Much of this text is adapted from information found on OurLaurelhurst.org, a community resource for the Laurelhurst neighborhood, and wikipedia.
New! See the Walking Tour of Laurelhurst, below.
A Short History Of Laurelhurst
In 1869, William S. Ladd began buying up the land that would eventually become Laurelhurst.
One portion of the land (320 acres) came from the purchase of Thomas Frazer's Hazelwood Farm in 1869.
After the 1869 purchase, other purchases were subsequently made in 1873 and 1876.Ladd purchased another part of the area (a portion of the Quinn family's original claim) from Louis Marier. This collection of properties became the Hazel Fern Farm (one of three farms owned completely by Ladd, who also owned 5 other farms with S.G. Reed).
In 1909, the Ladd Estate Company sold its 462-acre Hazelfern Farm to the Laurelhurst Company for approximately $2 million. The Laurelhurst Company platted a residential development of 144 acres, 2,880 lots and hired the famed architectural firm of the Olmsted Brothers to design the neighborhood.The name "Laurelhurst" was given as one of the founders of the Laurelhurst Company (Paul C. Murphy) had worked on the Laurelhurst neighborhood in Washington, and wanted to bring a similar vision to Portland.

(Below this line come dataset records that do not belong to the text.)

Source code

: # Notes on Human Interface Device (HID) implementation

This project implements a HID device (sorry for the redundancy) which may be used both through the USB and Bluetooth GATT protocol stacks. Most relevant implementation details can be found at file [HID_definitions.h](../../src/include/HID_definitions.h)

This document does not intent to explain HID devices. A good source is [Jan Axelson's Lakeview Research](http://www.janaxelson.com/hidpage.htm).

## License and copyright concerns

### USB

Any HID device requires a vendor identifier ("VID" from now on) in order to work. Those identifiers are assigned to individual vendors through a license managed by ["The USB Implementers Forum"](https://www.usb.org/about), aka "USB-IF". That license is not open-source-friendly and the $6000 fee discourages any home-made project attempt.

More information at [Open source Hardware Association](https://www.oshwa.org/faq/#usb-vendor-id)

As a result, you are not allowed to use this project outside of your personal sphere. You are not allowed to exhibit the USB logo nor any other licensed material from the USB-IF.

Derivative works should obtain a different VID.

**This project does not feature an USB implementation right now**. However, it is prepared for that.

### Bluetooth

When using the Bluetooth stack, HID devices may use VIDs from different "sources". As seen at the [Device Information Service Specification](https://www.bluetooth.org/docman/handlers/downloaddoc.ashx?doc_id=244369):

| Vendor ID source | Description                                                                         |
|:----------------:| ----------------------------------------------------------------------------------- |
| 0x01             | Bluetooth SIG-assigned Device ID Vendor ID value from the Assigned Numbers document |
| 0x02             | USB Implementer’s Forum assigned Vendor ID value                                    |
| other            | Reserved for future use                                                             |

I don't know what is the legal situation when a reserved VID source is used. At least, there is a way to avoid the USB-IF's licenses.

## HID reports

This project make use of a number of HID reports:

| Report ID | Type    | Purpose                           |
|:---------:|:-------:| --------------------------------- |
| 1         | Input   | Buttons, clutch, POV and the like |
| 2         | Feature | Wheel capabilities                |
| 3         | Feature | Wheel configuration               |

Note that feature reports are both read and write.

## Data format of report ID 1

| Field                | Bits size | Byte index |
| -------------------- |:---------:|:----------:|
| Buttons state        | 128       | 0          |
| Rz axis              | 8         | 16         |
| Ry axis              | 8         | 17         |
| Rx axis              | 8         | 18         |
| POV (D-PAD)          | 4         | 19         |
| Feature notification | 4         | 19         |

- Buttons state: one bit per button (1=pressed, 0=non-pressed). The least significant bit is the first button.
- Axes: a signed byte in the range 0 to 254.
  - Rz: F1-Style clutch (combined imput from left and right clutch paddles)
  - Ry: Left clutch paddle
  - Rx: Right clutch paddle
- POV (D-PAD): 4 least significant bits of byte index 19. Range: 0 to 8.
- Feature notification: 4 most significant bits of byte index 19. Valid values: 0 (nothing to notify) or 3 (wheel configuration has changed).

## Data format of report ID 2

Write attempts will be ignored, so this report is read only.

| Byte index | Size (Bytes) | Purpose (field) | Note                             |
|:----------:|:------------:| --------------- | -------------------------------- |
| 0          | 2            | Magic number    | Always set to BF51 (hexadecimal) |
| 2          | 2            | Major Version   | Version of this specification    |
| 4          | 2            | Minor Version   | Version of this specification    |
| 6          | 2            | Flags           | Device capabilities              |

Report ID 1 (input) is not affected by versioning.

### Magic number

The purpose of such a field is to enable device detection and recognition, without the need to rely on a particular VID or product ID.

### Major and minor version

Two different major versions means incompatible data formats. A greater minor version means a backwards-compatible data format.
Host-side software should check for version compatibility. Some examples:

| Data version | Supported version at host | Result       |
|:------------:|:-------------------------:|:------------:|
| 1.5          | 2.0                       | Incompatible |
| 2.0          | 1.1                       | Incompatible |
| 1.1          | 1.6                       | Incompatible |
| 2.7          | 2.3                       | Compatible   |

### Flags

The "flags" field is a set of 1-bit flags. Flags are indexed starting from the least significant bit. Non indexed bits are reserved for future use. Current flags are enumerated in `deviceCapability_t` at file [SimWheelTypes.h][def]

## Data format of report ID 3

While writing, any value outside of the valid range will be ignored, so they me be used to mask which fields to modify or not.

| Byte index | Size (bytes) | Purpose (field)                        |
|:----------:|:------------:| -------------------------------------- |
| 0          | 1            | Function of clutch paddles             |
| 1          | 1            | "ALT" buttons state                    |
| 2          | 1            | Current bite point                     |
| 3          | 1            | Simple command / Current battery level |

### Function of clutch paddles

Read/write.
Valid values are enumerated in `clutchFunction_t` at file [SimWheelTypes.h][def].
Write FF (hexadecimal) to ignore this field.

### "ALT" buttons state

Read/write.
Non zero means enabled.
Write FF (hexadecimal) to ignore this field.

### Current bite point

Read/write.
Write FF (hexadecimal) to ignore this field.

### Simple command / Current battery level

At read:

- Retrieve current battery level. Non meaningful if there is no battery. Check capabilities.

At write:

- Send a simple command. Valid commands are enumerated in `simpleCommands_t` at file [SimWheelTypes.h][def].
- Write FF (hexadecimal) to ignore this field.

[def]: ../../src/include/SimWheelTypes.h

During the initial sales of Laurelhurst lots, the Laurelhurst Company set up a sales office at the traffic roundabout at NE 39th Avenue and NE Glisan Street. This was, conveniently, a stopping point for the Montavilla streetcar line. In 1920, the office replaced by a small park (known as Coe Circle) containing a statue of Joan of Arc donated by Dr. Henry Waldo Coe.

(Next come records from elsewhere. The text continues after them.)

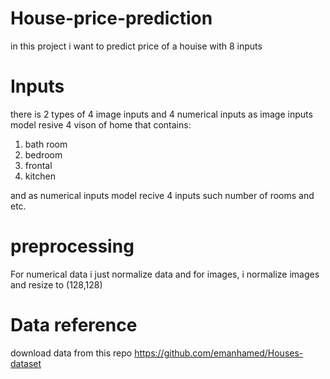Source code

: # House-price-prediction
in this project i want to predict price of a houise with 8 inputs

# Inputs

there is 2 types of 4 image inputs and 4 numerical inputs as image inputs model resive 4 vison of home that contains:

1) bath room
2) bedroom
3) frontal
4) kitchen

and as numerical inputs model recive 4 inputs such number of rooms and etc.

# preprocessing

For numerical data i just normalize data and for images, i normalize images and resize to (128,128)

# Data reference

download data from this repo https://github.com/emanhamed/Houses-dataset
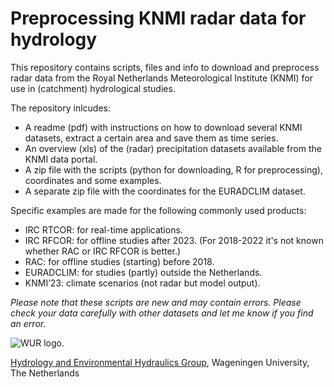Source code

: # Preprocessing KNMI radar data for hydrology
This repository contains scripts, files and info to download and preprocess radar data from the Royal Netherlands Meteorological Institute (KNMI) for use in (catchment) hydrological studies.

The repository inlcudes:
- A readme (pdf) with instructions on how to download several KNMI datasets, extract a certain area and save them as time series.
- An overview (xls) of the (radar) precipitation datasets available from the KNMI data portal.
- A zip file with the scripts (python for downloading, R for preprocessing), coordinates and some examples.
- A separate zip file with the coordinates for the EURADCLIM dataset.

Specific examples are made for the following commonly used products:
-	IRC RTCOR: for real-time applications.
-	IRC RFCOR: for offline studies after 2023. (For 2018-2022 it's not known whether RAC or IRC RFCOR is better.)
-	RAC: for offline studies (starting) before 2018.
-	EURADCLIM: for studies (partly) outside the Netherlands.
-	KNMI’23: climate scenarios (not radar but model output).

_Please note that these scripts are new and may contain errors. Please check your data carefully with other datasets and let me know if you find an error._

![WUR logo](www.github.com/claudiabrauer/walrus/documentation/figures/wu.png).

[Hydrology and Environmental Hydraulics Group](https://www.hwm.wur.nl), Wageningen University, The Netherlands
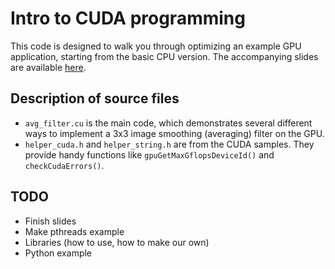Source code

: # Intro to CUDA programming

This code is designed to walk you through optimizing an example GPU application, starting from the basic CPU version.  The accompanying slides are available [here](https://docs.google.com/presentation/d/1cHeB_jPzqN0Im98ECfBQDQwzlBp3nn0EZ-Yq1ZHGEwA/edit?usp=sharing).

## Description of source files

* `avg_filter.cu` is the main code, which demonstrates several different ways to implement a 3x3 image smoothing (averaging) filter on the GPU.
* `helper_cuda.h` and `helper_string.h` are from the CUDA samples.  They provide handy functions like `gpuGetMaxGflopsDeviceId()` and `checkCudaErrors()`.

## TODO

* Finish slides
* Make pthreads example
* Libraries (how to use, how to make our own)
* Python example
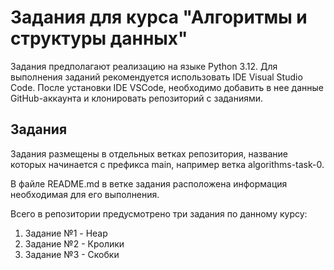 # Задания для курса "Алгоритмы и структуры данных"
Задания предполагают реализацию на языке Python 3.12. Для выполнения заданий рекомендуется использовать IDE Visual Studio Code. После установки IDE VSCode, необходимо добавить в нее данные GitHub-аккаунта и клонировать репозиторий с заданиями.
## Задания
Задания размещены в отдельных ветках репозитория, название которых начинается с префикса main, например ветка algorithms-task-0.

В файле README.md в ветке задания расположена информация необходимая для его выполнения.

Всего в репозитории предусмотрено три задания по данному курсу:
1. Задание №1 - Heap 
2. Задание №2 - Кролики
3. Задание №3 - Скобки


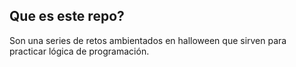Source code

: ## Que es este repo?

Son una series de retos ambientados en halloween que sirven para practicar lógica de programación.
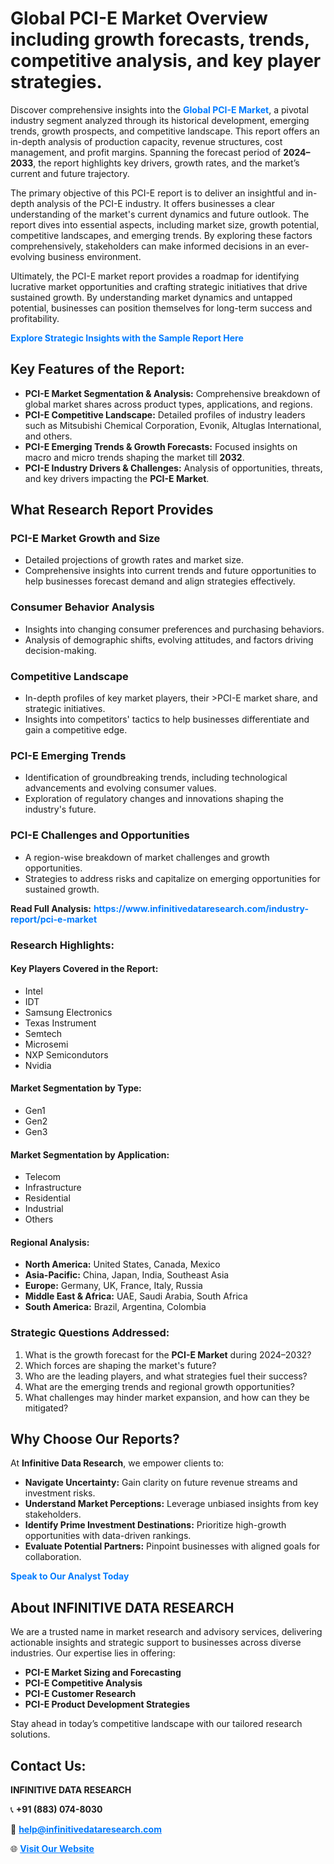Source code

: <h1>Global PCI-E Market Overview including growth forecasts, trends, competitive analysis, and key player strategies.</h1>
<p>
Discover comprehensive insights into the 
<a href="https://www.infinitivedataresearch.com/industry-report/pci-e-market" rel="dofollow" style="color: #007BFF; text-decoration: none;"><strong>Global PCI-E Market</strong></a>, a pivotal industry segment analyzed through its historical development, emerging trends, growth prospects, and competitive landscape. This report offers an in-depth analysis of production capacity, revenue structures, cost management, and profit margins. Spanning the forecast period of <strong>2024–2033</strong>, the report highlights key drivers, growth rates, and the market’s current and future trajectory.
</p>
<p>
The primary objective of this PCI-E report is to deliver an insightful and in-depth analysis of the PCI-E industry. It offers businesses a clear understanding of the market's current dynamics and future outlook. The report dives into essential aspects, including market size, growth potential, competitive landscapes, and emerging trends. By exploring these factors comprehensively, stakeholders can make informed decisions in an ever-evolving business environment.
</p>
<p>
Ultimately, the PCI-E market report provides a roadmap for identifying lucrative market opportunities and crafting strategic initiatives that drive sustained growth. By understanding market dynamics and untapped potential, businesses can position themselves for long-term success and profitability.
</p>
<p>
<a href="https://www.infinitivedataresearch.com/request-sample/reportId=106495" style="color: #007BFF; text-decoration: none;"><strong>Explore Strategic Insights with the Sample Report Here</strong></a>
</p>

<h2>Key Features of the Report:</h2>
<ul>
<li><strong>PCI-E Market Segmentation & Analysis:</strong> Comprehensive breakdown of global market shares across product types, applications, and regions.</li>
<li><strong>PCI-E Competitive Landscape:</strong> Detailed profiles of industry leaders such as Mitsubishi Chemical Corporation, Evonik, Altuglas International, and others.</li>
<li><strong>PCI-E Emerging Trends & Growth Forecasts:</strong> Focused insights on macro and micro trends shaping the market till <strong>2032</strong>.</li>
<li><strong>PCI-E Industry Drivers & Challenges:</strong> Analysis of opportunities, threats, and key drivers impacting the <strong>PCI-E Market</strong>.</li>
</ul>

<h2>What Research Report Provides</h2>
<h3>PCI-E Market Growth and Size</h3>
<ul>
<li>Detailed projections of growth rates and market size.</li>
<li>Comprehensive insights into current trends and future opportunities to help businesses forecast demand and align strategies effectively.</li>
</ul>

<h3>Consumer Behavior Analysis</h3>
<ul>
<li>Insights into changing consumer preferences and purchasing behaviors.</li>
<li>Analysis of demographic shifts, evolving attitudes, and factors driving decision-making.</li>
</ul>

<h3>Competitive Landscape</h3>
<ul>
<li>In-depth profiles of key market players, their >PCI-E market share, and strategic initiatives.</li>
<li>Insights into competitors' tactics to help businesses differentiate and gain a competitive edge.</li>
</ul>

<h3>PCI-E Emerging Trends</h3>
<ul>
<li>Identification of groundbreaking trends, including technological advancements and evolving consumer values.</li>
<li>Exploration of regulatory changes and innovations shaping the industry's future.</li>
</ul>

<h3>PCI-E Challenges and Opportunities</h3>
<ul>
<li>A region-wise breakdown of market challenges and growth opportunities.</li>
<li>Strategies to address risks and capitalize on emerging opportunities for sustained growth.</li>
</ul>
<p><strong>Read Full Analysis:</strong> <a href="https://www.infinitivedataresearch.com/industry-report/pci-e-market" rel="dofollow" style="color: #007BFF; text-decoration: none;"><strong>https://www.infinitivedataresearch.com/industry-report/pci-e-market</strong></a></p>
<h3>Research Highlights:</h3>
<h4>Key Players Covered in the Report:</h4>
<ul><li>Intel</li><li>IDT</li><li>Samsung Electronics</li><li>Texas Instrument</li><li>Semtech</li><li>Microsemi</li><li>NXP Semicondutors</li><li>Nvidia</li></ul>
<h4>Market Segmentation by Type:</h4>
<ul><li>Gen1</li><li>Gen2</li><li>Gen3</li></ul>
<h4>Market Segmentation by Application:</h4>
<ul><li>Telecom</li><li>Infrastructure</li><li>Residential</li><li>Industrial</li><li>Others</li></ul>

<h4>Regional Analysis:</h4>
<ul>
<li><strong>North America:</strong> United States, Canada, Mexico</li>
<li><strong>Asia-Pacific:</strong> China, Japan, India, Southeast Asia</li>
<li><strong>Europe:</strong> Germany, UK, France, Italy, Russia</li>
<li><strong>Middle East & Africa:</strong> UAE, Saudi Arabia, South Africa</li>
<li><strong>South America:</strong> Brazil, Argentina, Colombia</li>
</ul>

<h3>Strategic Questions Addressed:</h3>
<ol>
<li>What is the growth forecast for the <strong>PCI-E Market</strong> during 2024–2032?</li>
<li>Which forces are shaping the market's future?</li>
<li>Who are the leading players, and what strategies fuel their success?</li>
<li>What are the emerging trends and regional growth opportunities?</li>
<li>What challenges may hinder market expansion, and how can they be mitigated?</li>
</ol>

<h2>Why Choose Our Reports?</h2>
<p>At <strong>Infinitive Data Research</strong>, we empower clients to:</p>
<ul>
<li><strong>Navigate Uncertainty:</strong> Gain clarity on future revenue streams and investment risks.</li>
<li><strong>Understand Market Perceptions:</strong> Leverage unbiased insights from key stakeholders.</li>
<li><strong>Identify Prime Investment Destinations:</strong> Prioritize high-growth opportunities with data-driven rankings.</li>
<li><strong>Evaluate Potential Partners:</strong> Pinpoint businesses with aligned goals for collaboration.</li>
</ul>
<p><a href="https://www.infinitivedataresearch.com/industry-report/pci-e-market" rel="dofollow" style="color: #007BFF; text-decoration: none;"><strong>Speak to Our Analyst Today</strong></a></p>

<h2>About INFINITIVE DATA RESEARCH</h2>
<p>We are a trusted name in market research and advisory services, delivering actionable insights and strategic support to businesses across diverse industries. Our expertise lies in offering:</p>
<ul>
<li><strong>PCI-E Market Sizing and Forecasting</strong></li>
<li><strong>PCI-E Competitive Analysis</strong></li>
<li><strong>PCI-E Customer Research</strong></li>
<li><strong>PCI-E Product Development Strategies</strong></li>
</ul>
<p>Stay ahead in today’s competitive landscape with our tailored research solutions.</p>

<h2>Contact Us:</h2>
<p><strong>INFINITIVE DATA RESEARCH</strong></p>
<p>📞 <strong>+91 (883) 074-8030</strong></p>
<p>📧 <strong><a href="mailto:help@infinitivedataresearch.com" style="color: #007BFF;">help@infinitivedataresearch.com</a></strong></p>
<p>🌐 <strong><a href="https://www.infinitivedataresearch.com" rel="dofollow" style="color: #007BFF;">Visit Our Website</a></strong></p>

The first home was built at what is now 825 NE Hazelfern Place.
The improvements panned by the Laurelhurst Company were extensive and included such things as: fully paved streets; water, sewer, and gas mains installed under the streets; 9' wide parking strips with 6' wide cement sidewalks; cluster lights (of which only a single pole still exist); and more than 2200 trees of between 12' and 18' in height ("that being the largest size it is practicable to transplant") planted every 30 feet in the parking strips.
While Laurelhurst represents a wide variety of houses from stately mansions, to more modest accomodations, the predominant style of house in the neighborhood is the bungalow style, of which there are estimated to be about 1,000 examples in Laurelhurst.

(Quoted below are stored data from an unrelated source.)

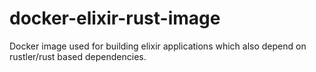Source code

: # docker-elixir-rust-image
Docker image used for building elixir applications which also depend on rustler/rust based dependencies. 
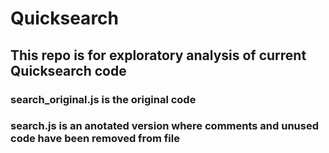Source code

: # Quicksearch

## This repo is for exploratory analysis of current Quicksearch code

### search_original.js is the original code
### search.js is an anotated version where comments and unused code have been removed from file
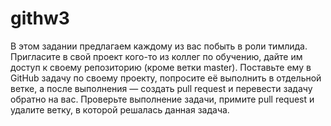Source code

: # githw3

В этом задании предлагаем каждому из вас побыть в роли тимлида.
Пригласите в свой проект кого-то из коллег по обучению, дайте им доступ к своему репозиторию (кроме ветки master).
Поставьте ему в GitHub задачу по своему проекту, попросите её выполнить в отдельной ветке, а после выполнения — создать pull request и перевести задачу обратно на вас.
Проверьте выполнение задачи, примите pull request и удалите ветку, в которой решалась данная задача.
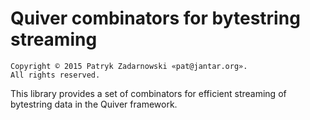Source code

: Quiver combinators for bytestring streaming
===========================================

    Copyright © 2015 Patryk Zadarnowski «pat@jantar.org».
    All rights reserved.

This library provides a set of combinators for efficient
streaming of bytestring data in the Quiver framework.
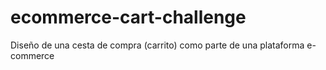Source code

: # ecommerce-cart-challenge
Diseño de una cesta de compra (carrito) como parte de una plataforma e-commerce 
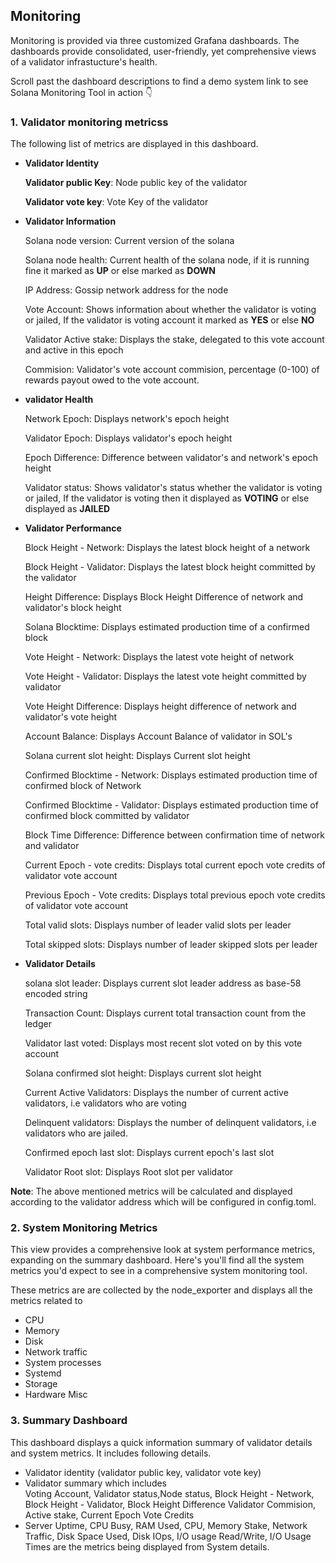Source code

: 
## Monitoring 

Monitoring is provided via three customized Grafana dashboards.  The dashboards provide consolidated, user-friendly, yet comprehensive views of a validator infrastucture's health.

Scroll past the dashboard descriptions to find a demo system link to see Solana Monitoring Tool in action 👇


### 1. Validator monitoring metricss

The following list of metrics are displayed in this dashboard.

- **Validator Identity**

  **Validator public Key**: Node public key of the validator

  **Validator vote key**: Vote Key of the validator

- **Validator Information**

    Solana node version: Current version of the solana

    Solana node health: Current health of the solana node, if it is running fine it marked as **UP** or else marked as **DOWN**

    IP Address: Gossip network address for the node
    
    Vote Account: Shows information about whether the validator is voting or jailed, If the validator is voting account it marked as **YES** or else **NO**
    
    Validator Active stake: Displays the stake, delegated to this vote account and active in this epoch
        
    Commision: Validator's vote account commision, percentage (0-100) of rewards payout owed to the vote account.

- **validator Health**

    Network Epoch: Displays network's epoch height 

    Validator Epoch: Displays validator's epoch height

    Epoch Difference: Difference between validator's and network's epoch height

     Validator status: Shows validator's status whether the validator is voting or jailed, If the validator is voting then it displayed as **VOTING** or else displayed as **JAILED**

- **Validator Performance**

    Block Height - Network: Displays the latest block height of a network
    
    Block Height - Validator: Displays the latest block height committed by the validator
    
    Height Difference: Displays Block Height Difference of network and validator's block height

    Solana Blocktime: Displays estimated production time of a confirmed block
    
    Vote Height - Network: Displays the latest vote height of network
    
    Vote Height - Validator: Displays the latest vote height committed by validator

    Vote Height Difference: Displays height difference of network and validator's vote height

    Account Balance: Displays Account Balance of validator in SOL's
    
    Solana current slot height: Displays Current slot height 
    
    Confirmed Blocktime - Network: Displays estimated production time of confirmed block of Network
    
    Confirmed Blocktime - Validator: Displays estimated production time of confirmed block committed by validator
        
    Block Time Difference: Difference between confirmation time of network and validator

    Current Epoch - vote credits: Displays total current epoch vote credits of validator vote account

    Previous Epoch - Vote credits: Displays total previous epoch vote credits of validator vote account
    
    Total valid slots: Displays number of leader valid slots per leader
    
    Total skipped slots: Displays number of leader skipped slots per leader

- **Validator Details**

   solana slot leader: Displays current slot leader address as base-58 encoded string 
   
   Transaction Count: Displays current total transaction count from the ledger
   
   Validator last voted: Displays most recent slot voted on by this vote account
   
   Solana confirmed slot height: Displays current slot height
    
   Current Active Validators: Displays the number of current active validators, i.e validators who are voting 
    
   Delinquent validators: Displays the number of delinquent validators, i.e validators who are jailed.

   Confirmed epoch last slot:
      Displays current epoch's last slot

   Validator Root slot: Displays Root slot per validator

**Note**: The above mentioned metrics will be calculated and displayed according to the validator address which will be configured in config.toml.      

### 2. System Monitoring Metrics

This view provides a comprehensive look at system performance metrics, expanding on the summary dashboard. Here's you'll find all the system metrics you'd expect to see in a comprehensive system monitoring tool.

These metrics are are collected by the node_exporter and displays all the metrics related to

- CPU
- Memory
- Disk
- Network traffic
- System processes
- Systemd
- Storage
- Hardware Misc
   
### 3. Summary Dashboard

This dashboard displays a quick information summary of validator details and system metrics. It includes following details.

- Validator identity (validator public key, validator vote key)
- Validator summary which includes  
         Voting Account, Validator status,Node status,
         Block Height - Network, Block Height - Validator, Block Height Difference 
         Validator Commision, Active stake, Current Epoch Vote Credits
- Server Uptime, CPU Busy, RAM Used, CPU, Memory Stake, Network Traffic, Disk Space Used, Disk IOps, I/O usage Read/Write, I/O Usage Times are the metrics being displayed from System details.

Specific parts of the Laurelhurst land was put aside for other use besides residential housing. One area was set aside as a refuge home for women called (somewhat ironically) the Mann House. Another area was set aside for a neighborhood school; what would become Laurelhurst Elementary. Finally, 32 acres were set aside for Ladd Park, which would become Laurelhurst Park in 1912.
During the initial sales of Laurelhurst lots, the Laurelhurst Company set up a sales office at the traffic roundabout at NE 39th Avenue and NE Glisan Street. This was, conveniently, a stopping point for the Montavilla streetcar line. In 1920, the office replaced by a small park, now known as Coe Circle, containing a statue of Joan of Arc donated by Dr. Henry Waldo Coe. The statue is a bronze replica of Parisian sculptor Emmanuel Fremiet's famous statue of Joan of Arc that Dr. Coe donated in 1924 in honor of the American 'doughboys' who were so closely allied with the French during World War I.The statue was unveiled on Memorial Day 1925 which was also the anniversary of St. Joan's martyrdom on May 30, 1431. The statue of Joan of Arc sits off to one side of center due to the fact that the streetcar tracks ran down the middle of the circle when the statue was placed in the circle. The tracks are visible on the 1916 plat map. Portland's statue is one of eight copies in the world with four in France, one in in Melbourne, Australia, one in Philadelphia, and the youngest one dedicated in 1972 in New Orleans.
In March 2019, Laurelhurst became a National Historic District.
A Visual History Of Laurelhurst
A Walking Tour Of Laurelhurst
Take a walking tour of Laurelhurst, narrated by resident Amelia Shields. Two tours are available.
Tour 1 covers the history of the neighborhood, and homes/ landmarks in the two North quadrants, Coe Circle, and the SW quadrant. It takes approximately 90 minutes to 2 hours to complete the loop. Part 1 starts and ends at Laurelhurst Elementary School.
Tour 2 covers Laurelhurst Park in one of the South quadrants and a few surrounding homes/places of interest. This loop starts and ends at the Laurelhurst Club and takes a little over an hour to complete.
Amelia has included a detailed print version so you can read along with the tours and learn even more about Laurelhurst. You can read the PDF below, or print or download it.
Amelia researched and produced this walking tour as part of her Girl Scout Gold Award. The Girl Scout Gold Award is the highest level award a Girl Scout can earn. It requires a minimum of 80 leadership hours toward the completion of a project to better the community. The Gold Award allows a girl scout to develop leadership skills, be seen as a role model, master time management skills, and make the world a better place.